Da Gesù di Nazaret di Joseph Ratzinger-Benedetto XVI, p.393
«Ogni cosa mi è stata affidata dal Padre mio». Se esaminiamo l’esclamazione di giubilo dei sinottici in tutta la sua profondità, ci accorgiamo che, in realtà, essa contiene già tutta la teologia giovannea del Figlio. Anche lì l’essere Figlio è conoscenza reciproca e unità nel volere. Anche lì il Padre è il datore, che, però, ha affidato «ogni cosa» al Figlio e proprio così l’ha reso Figlio, uguale a se stesso: «Tutte le cose mie sono tue e tutte le cose tue sono mie» (Gv 17,10). E anche lì questo «dare» del Padre raggiunge la sua creazione, il «mondo»: «Dio infatti ha tanto amato il mondo da dare il suo Figlio unigenito» (Gv 3,16). La parola «unigenito» rimanda, da una parte, al Prologo, dove il Logos viene definito «l’unigenito Dio – monogenès theòs» (1,18). Dall’altra, ricorda tuttavia anche Abramo, che non rifiutò a Dio suo figlio, il suo «unico figlio» (Gn 22,2.12). Il «dare» del Padre si compie nell’amore del Figlio «sino alla fine» (Gv 13,1), ossia fino alla croce.

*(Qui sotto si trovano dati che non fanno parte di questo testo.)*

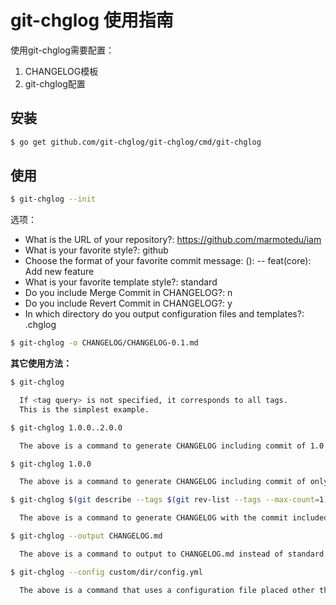 # git-chglog 使用指南

使用git-chglog需要配置：

1. CHANGELOG模板
2. git-chglog配置

## 安装

```bash
$ go get github.com/git-chglog/git-chglog/cmd/git-chglog
```

## 使用

```bash
$ git-chglog --init
```

选项：

- What is the URL of your repository?: https://github.com/marmotedu/iam
- What is your favorite style?: github
- Choose the format of your favorite commit message: (): -- feat(core): Add new feature
- What is your favorite template style?: standard
- Do you include Merge Commit in CHANGELOG?: n
- Do you include Revert Commit in CHANGELOG?: y
- In which directory do you output configuration files and templates?: .chglog

```bash
$ git-chglog -o CHANGELOG/CHANGELOG-0.1.md
```

**其它使用方法：**

```bash
$ git-chglog

  If <tag query> is not specified, it corresponds to all tags.
  This is the simplest example.

$ git-chglog 1.0.0..2.0.0

  The above is a command to generate CHANGELOG including commit of 1.0.0 to 2.0.0.

$ git-chglog 1.0.0

  The above is a command to generate CHANGELOG including commit of only 1.0.0.

$ git-chglog $(git describe --tags $(git rev-list --tags --max-count=1))

  The above is a command to generate CHANGELOG with the commit included in the latest tag.

$ git-chglog --output CHANGELOG.md

  The above is a command to output to CHANGELOG.md instead of standard output.

$ git-chglog --config custom/dir/config.yml

  The above is a command that uses a configuration file placed other than ".chglog/config.yml".
``` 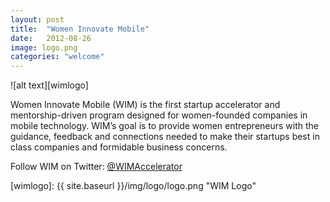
 ```yaml
---
layout: post
title:  "Women Innovate Mobile"
date:   2012-08-26
image: logo.png
categories: "welcome"
---
```


![alt text][wimlogo]

Women Innovate Mobile (WIM) is the first startup accelerator and mentorship-driven program designed for women-founded companies in mobile technology. WIM’s goal is to provide women entrepreneurs with the guidance, feedback and connections needed to make their startups best in class companies and formidable business concerns.

Follow WIM on Twitter: [@WIMAccelerator][twitter]


[twitter]: https://twitter.com/WIMAccelerator
[wimlogo]: {{ site.baseurl }}/img/logo/logo.png "WIM Logo"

Il mistero trinitario dell’amore che si delinea nel titolo «il Figlio» è una cosa sola con il mistero d’amore nella storia che si compie nella Pasqua di Gesù. Anche in Giovanni, infine, il titolo «il Figlio» trova la sua collocazione nella preghiera di Gesù, che però è diversa dalla preghiera della creatura: è il dialogo d’amore in Dio stesso – il dialogo che è Dio. Al titolo «il Figlio» corrisponde così il semplice appellativo «Padre» che l’evangelista Marco ha conservato per noi nella sua forma originaria aramaica «Abbà» nella scena nell’orto degli Ulivi.

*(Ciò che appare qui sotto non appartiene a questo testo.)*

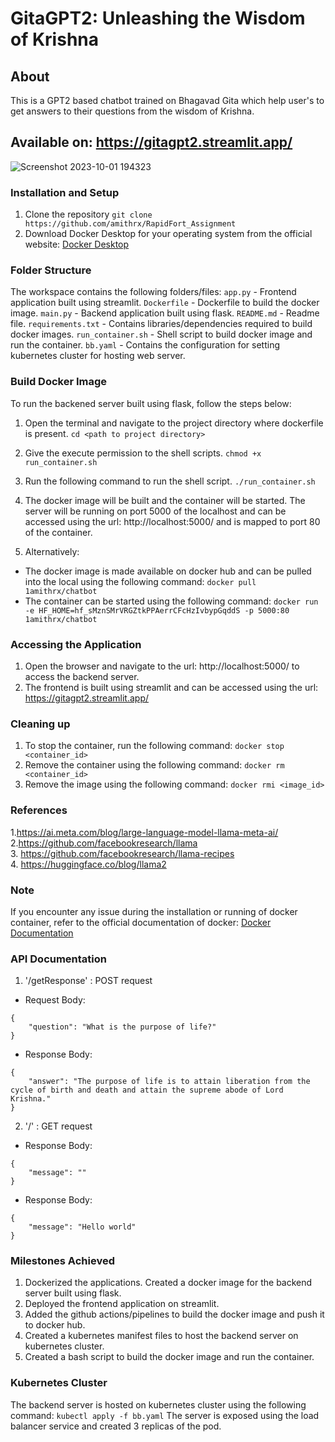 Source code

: # GitaGPT2: Unleashing the Wisdom of Krishna
## About
This is a GPT2 based chatbot trained on Bhagavad Gita which help user's to get answers to their questions from the wisdom of Krishna. 
## Available on: https://gitagpt2.streamlit.app/

![Screenshot 2023-10-01 194323](https://github.com/amithrx/RapidFort_Assignment/assets/92815147/b9541a6e-7317-430b-aa7d-3c656d8a7ab9)

### Installation and Setup
1. Clone the repository `git clone https://github.com/amithrx/RapidFort_Assignment`
2. Download Docker Desktop for your operating system from the official website: [Docker Desktop](https://docs.docker.com/desktop/install/windows-install/)

### Folder Structure
The workspace contains the following folders/files:
`app.py` - Frontend application built using streamlit.
`Dockerfile` - Dockerfile to build the docker image.
`main.py` - Backend application built using flask.
`README.md` - Readme file.
`requirements.txt` - Contains libraries/dependencies required to build docker images.
`run_container.sh` - Shell script to build docker image and run the container.
`bb.yaml` - Contains the configuration for setting kubernetes cluster for hosting web server.

### Build Docker Image
To run the backened server built using flask, follow the steps below:
1. Open the terminal and navigate to the project directory where dockerfile is present.
```cd <path to project directory>```
2. Give the execute permission to the shell scripts.
```chmod +x run_container.sh```
3. Run the following command to run the shell script.
```./run_container.sh```
4. The docker image will be built and the container will be started. The server will be running on port 5000 of the localhost and can be accessed using the url: http://localhost:5000/ and is mapped to port 80 of the container.

5. Alternatively:
- The docker image is made available on docker hub and can be pulled into the local using the following command:
```docker pull 1amithrx/chatbot```
- The container can be started using the following command:
```docker run -e HF_HOME=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 -p 5000:80 1amithrx/chatbot```

### Accessing the Application
1. Open the browser and navigate to the url: http://localhost:5000/ to access the backend server.
2. The frontend is built using streamlit and can be accessed using the url: https://gitagpt2.streamlit.app/

### Cleaning up
1. To stop the container, run the following command:
```docker stop <container_id>```
2. Remove the container using the following command:
```docker rm <container_id>```
3. Remove the image using the following command:
```docker rmi <image_id>```

### References
1.https://ai.meta.com/blog/large-language-model-llama-meta-ai/
2.https://github.com/facebookresearch/llama  
3. https://github.com/facebookresearch/llama-recipes  
4. https://huggingface.co/blog/llama2

### Note
If you encounter any issue during the installation or running of docker container, refer to the official documentation of docker: [Docker Documentation](https://docs.docker.com/)

### API Documentation
1. '/getResponse' : POST request
- Request Body: 
```
{
    "question": "What is the purpose of life?"
}
```
- Response Body:
```
{
    "answer": "The purpose of life is to attain liberation from the cycle of birth and death and attain the supreme abode of Lord Krishna."
}
```
2. '/' : GET request
- Response Body:
```
{
    "message": ""
}
```
- Response Body:
```
{
    "message": "Hello world"
}
```

### Milestones Achieved
1. Dockerized the applications. Created a docker image for the backend server built using flask.
2. Deployed the frontend application on streamlit.
3. Added the github actions/pipelines to build the docker image and push it to docker hub.
4. Created a kubernetes manifest files to host the backend server on kubernetes cluster.
5. Created a bash script to build the docker image and run the container.

### Kubernetes Cluster
The backend server is hosted on kubernetes cluster using the following command:
```kubectl apply -f bb.yaml```
The server is exposed using the load balancer service and created 3 replicas of the pod.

Joachim Jeremias, in vari studi approfonditi, ha dimostrato la singolarità di questo appellativo di Dio che, nella sua intimità, era impensabile nell’ambiente di Gesù. In esso si esprime l’«unicità» del «Figlio». Paolo ci fa sapere che i cristiani, in base al dono da parte di Gesù della partecipazione al suo Spirito di Figlio, sono autorizzati a dire: «Abbà, Padre» (cfr. Rm 8,15; Gal 4,6). È chiaro, pertanto, che questo nuovo modo di pregare dei cristiani è possibile solo a partire da Gesù, a partire da Lui – l’Unigenito.